(EXERCISE DIRECTIONS)
Retype the material so that each line matches the original exactly.

• • • •

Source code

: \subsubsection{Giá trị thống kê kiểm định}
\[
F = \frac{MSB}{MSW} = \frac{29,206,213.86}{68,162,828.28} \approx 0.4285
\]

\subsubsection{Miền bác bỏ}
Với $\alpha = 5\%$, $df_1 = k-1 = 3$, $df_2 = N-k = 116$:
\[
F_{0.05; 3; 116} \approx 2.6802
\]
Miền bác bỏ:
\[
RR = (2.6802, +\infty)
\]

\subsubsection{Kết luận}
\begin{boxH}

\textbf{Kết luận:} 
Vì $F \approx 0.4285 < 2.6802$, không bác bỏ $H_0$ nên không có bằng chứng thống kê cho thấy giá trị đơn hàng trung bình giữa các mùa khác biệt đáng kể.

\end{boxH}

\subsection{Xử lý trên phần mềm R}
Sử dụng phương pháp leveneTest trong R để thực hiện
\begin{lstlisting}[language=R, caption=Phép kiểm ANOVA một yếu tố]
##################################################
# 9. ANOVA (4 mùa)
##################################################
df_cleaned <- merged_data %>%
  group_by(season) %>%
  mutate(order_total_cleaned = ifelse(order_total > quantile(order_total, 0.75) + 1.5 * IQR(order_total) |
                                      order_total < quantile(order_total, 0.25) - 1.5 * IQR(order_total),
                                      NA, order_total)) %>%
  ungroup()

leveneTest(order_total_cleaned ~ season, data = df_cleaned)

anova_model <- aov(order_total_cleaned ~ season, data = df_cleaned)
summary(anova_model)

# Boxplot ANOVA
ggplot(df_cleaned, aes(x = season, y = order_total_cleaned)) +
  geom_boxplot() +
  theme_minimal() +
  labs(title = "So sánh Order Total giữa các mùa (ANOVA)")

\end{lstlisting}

• • • •

(WRITTEN RESPONSE)
Source code

: \subsubsection{Giá trị thống kê kiểm định}
\[
F = \frac{MSB}{MSW} = \frac{29,206,213.86}{68,162,828.28} \approx 0.4285
\]

\subsubsection{Miền bác bỏ}
Với $\alpha = 5\%$, $df_1 = k-1 = 3$, $df_2 = N-k = 116$:
\[
F_{0.05; 3; 116} \approx 2.6802
\]
Miền bác bỏ:
\[
RR = (2.6802, +\infty)
\]

\subsubsection{Kết luận}
\begin{boxH}

\textbf{Kết luận:} 
Vì $F \approx 0.4285 < 2.6802$, không bác bỏ $H_0$ nên không có bằng chứng thống kê cho thấy giá trị đơn hàng trung bình giữa các mùa khác biệt đáng kể.

\end{boxH}

\subsection{Xử lý trên phần mềm R}
Sử dụng phương pháp leveneTest trong R để thực hiện
\begin{lstlisting}[language=R, caption=Phép kiểm ANOVA một yếu tố]
##################################################
# 9. ANOVA (4 mùa)
##################################################
df_cleaned <- merged_data %>%
  group_by(season) %>%
  mutate(order_total_cleaned = ifelse(order_total > quantile(order_total, 0.75) + 1.5 * IQR(order_total) |
                                      order_total < quantile(order_total, 0.25) - 1.5 * IQR(order_total),
                                      NA, order_total)) %>%
  ungroup()

leveneTest(order_total_cleaned ~ season, data = df_cleaned)

anova_model <- aov(order_total_cleaned ~ season, data = df_cleaned)
summary(anova_model)

# Boxplot ANOVA
ggplot(df_cleaned, aes(x = season, y = order_total_cleaned)) +
  geom_boxplot() +
  theme_minimal() +
  labs(title = "So sánh Order Total giữa các mùa (ANOVA)")

\end{lstlisting}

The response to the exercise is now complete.